MATERIAL SHOWN below:

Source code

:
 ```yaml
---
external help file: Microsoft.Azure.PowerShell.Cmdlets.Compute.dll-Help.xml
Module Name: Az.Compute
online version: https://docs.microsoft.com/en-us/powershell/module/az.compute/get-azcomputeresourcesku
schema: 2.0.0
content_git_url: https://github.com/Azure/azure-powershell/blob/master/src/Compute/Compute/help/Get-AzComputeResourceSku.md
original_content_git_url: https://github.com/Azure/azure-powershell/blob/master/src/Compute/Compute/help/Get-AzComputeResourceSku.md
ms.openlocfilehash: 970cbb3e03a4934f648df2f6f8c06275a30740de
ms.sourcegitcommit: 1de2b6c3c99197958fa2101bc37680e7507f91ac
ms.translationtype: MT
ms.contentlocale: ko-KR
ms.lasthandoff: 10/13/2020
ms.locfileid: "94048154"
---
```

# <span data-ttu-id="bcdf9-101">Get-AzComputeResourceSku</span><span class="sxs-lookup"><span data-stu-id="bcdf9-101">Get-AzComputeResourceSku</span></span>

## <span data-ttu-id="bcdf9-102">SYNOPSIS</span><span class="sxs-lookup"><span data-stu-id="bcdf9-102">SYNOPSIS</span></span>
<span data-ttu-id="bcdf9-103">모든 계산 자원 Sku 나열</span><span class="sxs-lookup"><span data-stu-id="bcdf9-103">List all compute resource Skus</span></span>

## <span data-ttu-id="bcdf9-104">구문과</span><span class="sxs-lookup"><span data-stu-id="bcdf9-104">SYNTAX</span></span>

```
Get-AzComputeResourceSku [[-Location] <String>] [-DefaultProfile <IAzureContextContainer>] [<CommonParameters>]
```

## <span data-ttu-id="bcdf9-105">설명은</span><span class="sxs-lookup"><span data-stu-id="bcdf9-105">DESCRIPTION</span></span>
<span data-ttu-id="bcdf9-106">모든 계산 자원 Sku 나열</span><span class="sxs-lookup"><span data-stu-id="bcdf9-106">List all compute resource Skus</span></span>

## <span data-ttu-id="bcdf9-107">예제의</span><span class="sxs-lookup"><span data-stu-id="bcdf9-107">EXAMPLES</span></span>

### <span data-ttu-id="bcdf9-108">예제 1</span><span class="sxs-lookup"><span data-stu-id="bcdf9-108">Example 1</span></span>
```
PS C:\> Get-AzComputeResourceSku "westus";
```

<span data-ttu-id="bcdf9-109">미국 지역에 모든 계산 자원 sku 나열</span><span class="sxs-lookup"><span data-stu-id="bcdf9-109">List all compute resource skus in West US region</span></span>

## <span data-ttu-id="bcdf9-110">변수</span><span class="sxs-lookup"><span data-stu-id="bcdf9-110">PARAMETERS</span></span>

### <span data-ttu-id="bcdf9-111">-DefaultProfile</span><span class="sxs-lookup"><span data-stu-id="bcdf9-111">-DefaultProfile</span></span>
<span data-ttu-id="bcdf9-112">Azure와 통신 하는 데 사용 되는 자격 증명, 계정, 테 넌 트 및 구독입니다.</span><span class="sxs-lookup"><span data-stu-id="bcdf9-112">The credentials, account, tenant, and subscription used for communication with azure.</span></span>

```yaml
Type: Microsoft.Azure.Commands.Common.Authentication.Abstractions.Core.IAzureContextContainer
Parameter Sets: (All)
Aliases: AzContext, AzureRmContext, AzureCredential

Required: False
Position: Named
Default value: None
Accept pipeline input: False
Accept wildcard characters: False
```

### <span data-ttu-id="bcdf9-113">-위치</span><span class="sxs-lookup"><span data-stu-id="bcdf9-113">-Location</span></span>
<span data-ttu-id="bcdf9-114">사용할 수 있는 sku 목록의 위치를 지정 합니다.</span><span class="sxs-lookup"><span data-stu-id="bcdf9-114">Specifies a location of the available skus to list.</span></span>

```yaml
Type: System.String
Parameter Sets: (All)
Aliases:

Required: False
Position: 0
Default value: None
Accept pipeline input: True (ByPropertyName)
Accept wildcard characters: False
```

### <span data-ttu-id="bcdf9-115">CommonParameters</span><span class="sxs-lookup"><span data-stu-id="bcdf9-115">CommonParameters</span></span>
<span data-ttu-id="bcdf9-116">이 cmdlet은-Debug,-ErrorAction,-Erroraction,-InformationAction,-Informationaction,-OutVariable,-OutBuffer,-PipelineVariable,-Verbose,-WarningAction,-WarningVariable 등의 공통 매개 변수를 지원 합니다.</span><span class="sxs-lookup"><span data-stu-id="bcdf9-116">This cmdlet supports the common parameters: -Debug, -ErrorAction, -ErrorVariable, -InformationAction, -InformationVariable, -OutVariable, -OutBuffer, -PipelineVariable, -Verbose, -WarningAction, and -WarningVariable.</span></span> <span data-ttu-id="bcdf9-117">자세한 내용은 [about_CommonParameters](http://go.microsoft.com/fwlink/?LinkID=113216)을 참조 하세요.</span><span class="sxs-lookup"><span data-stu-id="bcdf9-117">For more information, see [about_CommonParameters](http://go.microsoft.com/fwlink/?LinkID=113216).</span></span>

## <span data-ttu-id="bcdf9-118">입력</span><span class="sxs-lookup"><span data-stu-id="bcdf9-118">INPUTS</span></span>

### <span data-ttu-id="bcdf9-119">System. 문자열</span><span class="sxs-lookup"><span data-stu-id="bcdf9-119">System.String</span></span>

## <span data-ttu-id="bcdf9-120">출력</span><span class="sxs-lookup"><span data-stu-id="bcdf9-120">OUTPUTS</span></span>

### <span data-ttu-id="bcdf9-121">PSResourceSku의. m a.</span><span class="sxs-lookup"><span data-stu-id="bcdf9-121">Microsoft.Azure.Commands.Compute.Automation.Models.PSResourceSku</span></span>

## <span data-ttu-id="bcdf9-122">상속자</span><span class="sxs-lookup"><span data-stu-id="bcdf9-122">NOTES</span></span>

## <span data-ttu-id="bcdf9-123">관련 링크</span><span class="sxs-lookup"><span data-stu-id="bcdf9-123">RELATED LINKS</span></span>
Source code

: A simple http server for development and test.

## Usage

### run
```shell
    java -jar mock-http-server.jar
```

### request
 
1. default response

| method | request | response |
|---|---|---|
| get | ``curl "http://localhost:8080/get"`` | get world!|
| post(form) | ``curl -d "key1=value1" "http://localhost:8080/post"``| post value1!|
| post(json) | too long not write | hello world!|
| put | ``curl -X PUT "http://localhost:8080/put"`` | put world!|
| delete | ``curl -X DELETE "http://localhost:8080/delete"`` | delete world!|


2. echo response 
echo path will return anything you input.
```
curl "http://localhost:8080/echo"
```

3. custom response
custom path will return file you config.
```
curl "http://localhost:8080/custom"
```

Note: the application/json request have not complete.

End of MATERIAL SHOWN.

EXERCISE DIRECTIONS:
Output all of the data exactly as given.

RESULT OF THE TASK:
Source code

:
 ```yaml
---
external help file: Microsoft.Azure.PowerShell.Cmdlets.Compute.dll-Help.xml
Module Name: Az.Compute
online version: https://docs.microsoft.com/en-us/powershell/module/az.compute/get-azcomputeresourcesku
schema: 2.0.0
content_git_url: https://github.com/Azure/azure-powershell/blob/master/src/Compute/Compute/help/Get-AzComputeResourceSku.md
original_content_git_url: https://github.com/Azure/azure-powershell/blob/master/src/Compute/Compute/help/Get-AzComputeResourceSku.md
ms.openlocfilehash: 970cbb3e03a4934f648df2f6f8c06275a30740de
ms.sourcegitcommit: 1de2b6c3c99197958fa2101bc37680e7507f91ac
ms.translationtype: MT
ms.contentlocale: ko-KR
ms.lasthandoff: 10/13/2020
ms.locfileid: "94048154"
---
```

# <span data-ttu-id="bcdf9-101">Get-AzComputeResourceSku</span><span class="sxs-lookup"><span data-stu-id="bcdf9-101">Get-AzComputeResourceSku</span></span>

## <span data-ttu-id="bcdf9-102">SYNOPSIS</span><span class="sxs-lookup"><span data-stu-id="bcdf9-102">SYNOPSIS</span></span>
<span data-ttu-id="bcdf9-103">모든 계산 자원 Sku 나열</span><span class="sxs-lookup"><span data-stu-id="bcdf9-103">List all compute resource Skus</span></span>

## <span data-ttu-id="bcdf9-104">구문과</span><span class="sxs-lookup"><span data-stu-id="bcdf9-104">SYNTAX</span></span>

```
Get-AzComputeResourceSku [[-Location] <String>] [-DefaultProfile <IAzureContextContainer>] [<CommonParameters>]
```

## <span data-ttu-id="bcdf9-105">설명은</span><span class="sxs-lookup"><span data-stu-id="bcdf9-105">DESCRIPTION</span></span>
<span data-ttu-id="bcdf9-106">모든 계산 자원 Sku 나열</span><span class="sxs-lookup"><span data-stu-id="bcdf9-106">List all compute resource Skus</span></span>

## <span data-ttu-id="bcdf9-107">예제의</span><span class="sxs-lookup"><span data-stu-id="bcdf9-107">EXAMPLES</span></span>

### <span data-ttu-id="bcdf9-108">예제 1</span><span class="sxs-lookup"><span data-stu-id="bcdf9-108">Example 1</span></span>
```
PS C:\> Get-AzComputeResourceSku "westus";
```

<span data-ttu-id="bcdf9-109">미국 지역에 모든 계산 자원 sku 나열</span><span class="sxs-lookup"><span data-stu-id="bcdf9-109">List all compute resource skus in West US region</span></span>

## <span data-ttu-id="bcdf9-110">변수</span><span class="sxs-lookup"><span data-stu-id="bcdf9-110">PARAMETERS</span></span>

### <span data-ttu-id="bcdf9-111">-DefaultProfile</span><span class="sxs-lookup"><span data-stu-id="bcdf9-111">-DefaultProfile</span></span>
<span data-ttu-id="bcdf9-112">Azure와 통신 하는 데 사용 되는 자격 증명, 계정, 테 넌 트 및 구독입니다.</span><span class="sxs-lookup"><span data-stu-id="bcdf9-112">The credentials, account, tenant, and subscription used for communication with azure.</span></span>

```yaml
Type: Microsoft.Azure.Commands.Common.Authentication.Abstractions.Core.IAzureContextContainer
Parameter Sets: (All)
Aliases: AzContext, AzureRmContext, AzureCredential

Required: False
Position: Named
Default value: None
Accept pipeline input: False
Accept wildcard characters: False
```

### <span data-ttu-id="bcdf9-113">-위치</span><span class="sxs-lookup"><span data-stu-id="bcdf9-113">-Location</span></span>
<span data-ttu-id="bcdf9-114">사용할 수 있는 sku 목록의 위치를 지정 합니다.</span><span class="sxs-lookup"><span data-stu-id="bcdf9-114">Specifies a location of the available skus to list.</span></span>

```yaml
Type: System.String
Parameter Sets: (All)
Aliases:

Required: False
Position: 0
Default value: None
Accept pipeline input: True (ByPropertyName)
Accept wildcard characters: False
```

### <span data-ttu-id="bcdf9-115">CommonParameters</span><span class="sxs-lookup"><span data-stu-id="bcdf9-115">CommonParameters</span></span>
<span data-ttu-id="bcdf9-116">이 cmdlet은-Debug,-ErrorAction,-Erroraction,-InformationAction,-Informationaction,-OutVariable,-OutBuffer,-PipelineVariable,-Verbose,-WarningAction,-WarningVariable 등의 공통 매개 변수를 지원 합니다.</span><span class="sxs-lookup"><span data-stu-id="bcdf9-116">This cmdlet supports the common parameters: -Debug, -ErrorAction, -ErrorVariable, -InformationAction, -InformationVariable, -OutVariable, -OutBuffer, -PipelineVariable, -Verbose, -WarningAction, and -WarningVariable.</span></span> <span data-ttu-id="bcdf9-117">자세한 내용은 [about_CommonParameters](http://go.microsoft.com/fwlink/?LinkID=113216)을 참조 하세요.</span><span class="sxs-lookup"><span data-stu-id="bcdf9-117">For more information, see [about_CommonParameters](http://go.microsoft.com/fwlink/?LinkID=113216).</span></span>

## <span data-ttu-id="bcdf9-118">입력</span><span class="sxs-lookup"><span data-stu-id="bcdf9-118">INPUTS</span></span>

### <span data-ttu-id="bcdf9-119">System. 문자열</span><span class="sxs-lookup"><span data-stu-id="bcdf9-119">System.String</span></span>

## <span data-ttu-id="bcdf9-120">출력</span><span class="sxs-lookup"><span data-stu-id="bcdf9-120">OUTPUTS</span></span>

### <span data-ttu-id="bcdf9-121">PSResourceSku의. m a.</span><span class="sxs-lookup"><span data-stu-id="bcdf9-121">Microsoft.Azure.Commands.Compute.Automation.Models.PSResourceSku</span></span>

## <span data-ttu-id="bcdf9-122">상속자</span><span class="sxs-lookup"><span data-stu-id="bcdf9-122">NOTES</span></span>

## <span data-ttu-id="bcdf9-123">관련 링크</span><span class="sxs-lookup"><span data-stu-id="bcdf9-123">RELATED LINKS</span></span>
Source code

: A simple http server for development and test.

## Usage

### run
```shell
    java -jar mock-http-server.jar
```

### request
 
1. default response

| method | request | response |
|---|---|---|
| get | ``curl "http://localhost:8080/get"`` | get world!|
| post(form) | ``curl -d "key1=value1" "http://localhost:8080/post"``| post value1!|
| post(json) | too long not write | hello world!|
| put | ``curl -X PUT "http://localhost:8080/put"`` | put world!|
| delete | ``curl -X DELETE "http://localhost:8080/delete"`` | delete world!|


2. echo response 
echo path will return anything you input.
```
curl "http://localhost:8080/echo"
```

3. custom response
custom path will return file you config.
```
curl "http://localhost:8080/custom"
```

Note: the application/json request have not complete.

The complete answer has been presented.